Autoencoder-based time series anomaly detection for ATLAS Liquid Argon calorimeter data quality monitoring
Vilius Čepaitis
TL;DR
Problem: Detect rare and unseen anomalies in ATLAS Liquid Argon calorimeter data during data quality monitoring. Approach: an unsupervised LSTM autoencoder trained on good-quality time-series data reconstructs input; anomalies are flagged when the reconstruction loss exceeds a threshold, $L_{th}=1.3$, with loss defined as $L = (1/N) * \sum_{i=1}^{N} (X_i - g(f(X_i)))^2$. Data: 16-dimensional time series derived from topo-cluster $Q$-factor and timing $\tau$, aggregated across four EM partitions and normalized.
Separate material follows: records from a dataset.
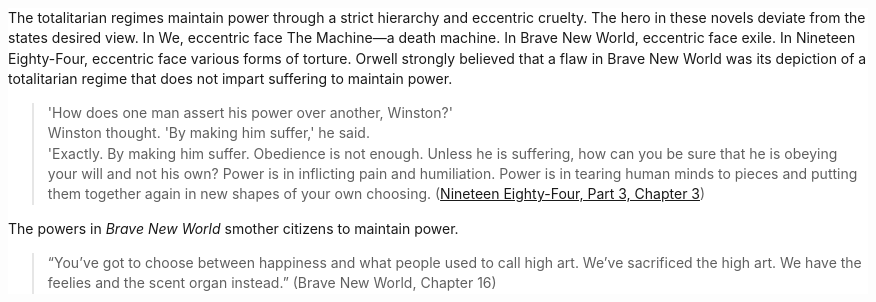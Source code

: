 The totalitarian regimes maintain power through a strict hierarchy and eccentric cruelty. The hero in these novels deviate from the states desired view. In We, eccentric face The Machine—a death machine. In Brave New World, eccentric face exile. In Nineteen Eighty-Four, eccentric face various forms of torture. Orwell strongly believed that a flaw in Brave New World was its depiction of a totalitarian regime that does not impart suffering to maintain power.

> 'How does one man assert his power over another, Winston?' \
> Winston thought. 'By making him suffer,' he said. \
> 'Exactly. By making him suffer. Obedience is not enough. Unless he is suffering, how can you be sure that he is obeying your will and not his own? Power is in inflicting pain and humiliation. Power is in tearing human minds to pieces and putting them together again in new shapes of your own choosing. ([Nineteen Eighty-Four, Part 3, Chapter 3](http://www.george-orwell.org/1984/19.html))

The powers in _Brave New World_ smother citizens to maintain power.

> “You’ve got to choose between happiness and what people used to call high art. We’ve sacrificed the high art. We have the feelies and the scent organ instead.”
> (Brave New World, Chapter 16)





[^1]: “In 120 days from now the building of the INTEGRAL will be finished. Near at hand is the great, historic hour when the first INTEGRAL will lift off into space. A thousand years ago your heroic forebears subjugated the whole of planet Earth to the power of OneState. It is for you to accomplish an even more glorious feat: by means of the glass, the electric, the fire-breathing INTEGRAL to integrate the indefinite equation of the universe. It is for you to place the beneficial yoke of reason round the necks of the unknown beings who inhabit other planets—still living, it may be, in the primitive state known as freedom. If they will not understand that we are bringing them a mathematically infallible happiness, we shall be obliged to force them to be happy. But before taking up arms, we shall try what words can do. In the name of the Benefactor, all Numbers of OneState are hereby informed of the following: Everyone who feels himself capable of doing so is required to compose treatises, epic poems, manifestos, odes, or other compositions dealing with the beauty and grandeur of OneState. This will be the first cargo transported by the INTEGRAL. Long live OneState! Long live the Numbers! Long live the Benefactor!  (Zamyatin, Yevgeny Ivanovich. _We_. New York: Penguin Books, 1993.)

[^3]: Plato, and Allan David Bloom. _The Republic of Plato_: Transl. with Notes and an Interpretative Essay by Allan Bloom. New York: Basic Books, 1991.

<link title="timeline-styles" rel="stylesheet" href="https://cdn.knightlab.com/libs/timeline3/latest/css/timeline.css"/>
<script src="https://cdn.knightlab.com/libs/timeline3/latest/js/timeline.js"></script>

<script type="text/javascript">
    // The TL.Timeline constructor takes at least two arguments:
    // the id of the Timeline container (no '#'), and
    // the URL to your JSON data file or Google spreadsheet.
    // the id must refer to an element "above" this code,
    // and the element must have CSS styling to give it width and height
    // optionally, a third argument with configuration options can be passed.
    // See below for more about options.
    timeline = new TL.Timeline(
        'timeline-embed',
        'http://localhost:4000/data/dystopian-timeline.json',
        // {
        //     height: "100"
        // }
    );
</script>
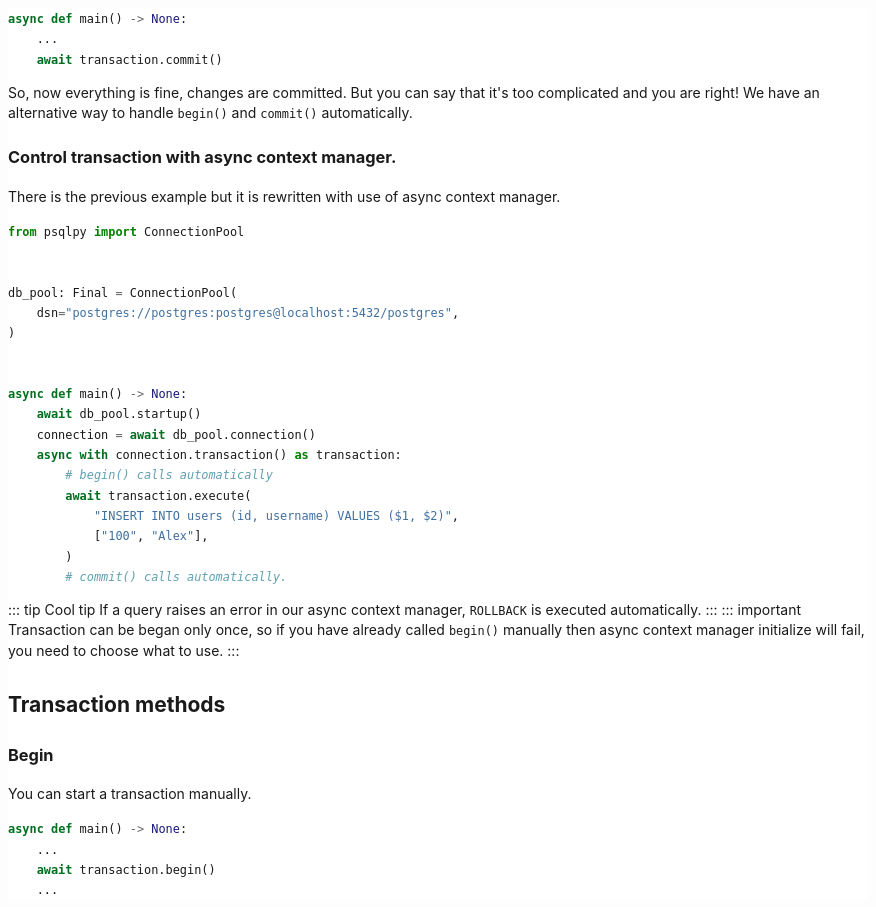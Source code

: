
 ```python
async def main() -> None:
    ...
    await transaction.commit()
```

So, now everything is fine, changes are committed. But you can say that it's too complicated and you are right!
We have an alternative way to handle `begin()` and `commit()` automatically.

### Control transaction with async context manager.

There is the previous example but it is rewritten with use of async context manager.

```python
from psqlpy import ConnectionPool


db_pool: Final = ConnectionPool(
    dsn="postgres://postgres:postgres@localhost:5432/postgres",
)


async def main() -> None:
    await db_pool.startup()
    connection = await db_pool.connection()
    async with connection.transaction() as transaction:
        # begin() calls automatically
        await transaction.execute(
            "INSERT INTO users (id, username) VALUES ($1, $2)",
            ["100", "Alex"],
        )
        # commit() calls automatically.
```

::: tip Cool tip
If a query raises an error in our async context manager, `ROLLBACK` is executed automatically.
:::
::: important
Transaction can be began only once, so if you have already called `begin()` manually then async context manager initialize will fail, you need to choose what to use.
:::

## Transaction methods

### Begin

You can start a transaction manually.

```python
async def main() -> None:
    ...
    await transaction.begin()
    ...
```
Findings: validation on noise-burst data shows the AE separates noisy events from good data and can detect additional anomalous windows beyond a reference detector, with evidence of generalization to cosmic and heavy-ion data. Significance: demonstrates a practical, automated early-warning capability for LAr calorimeter DQM and potential applicability to transient calorimeter issues.
Abstract
The ATLAS experiment at the LHC employs comprehensive data quality monitoring procedures to ensure high-quality physics data. This contribution presents a long short-term memory autoencoder-based algorithm for detecting anomalies in ATLAS Liquid Argon calorimeter data, represented as multidimensional time series of statistical moments of energy cluster properties. Trained on good-quality data, the model identifies anomalous intervals. Validation is performed using a known short-term issue of noise bursts, and the potential for broader application to transient calorimeter issues is discussed.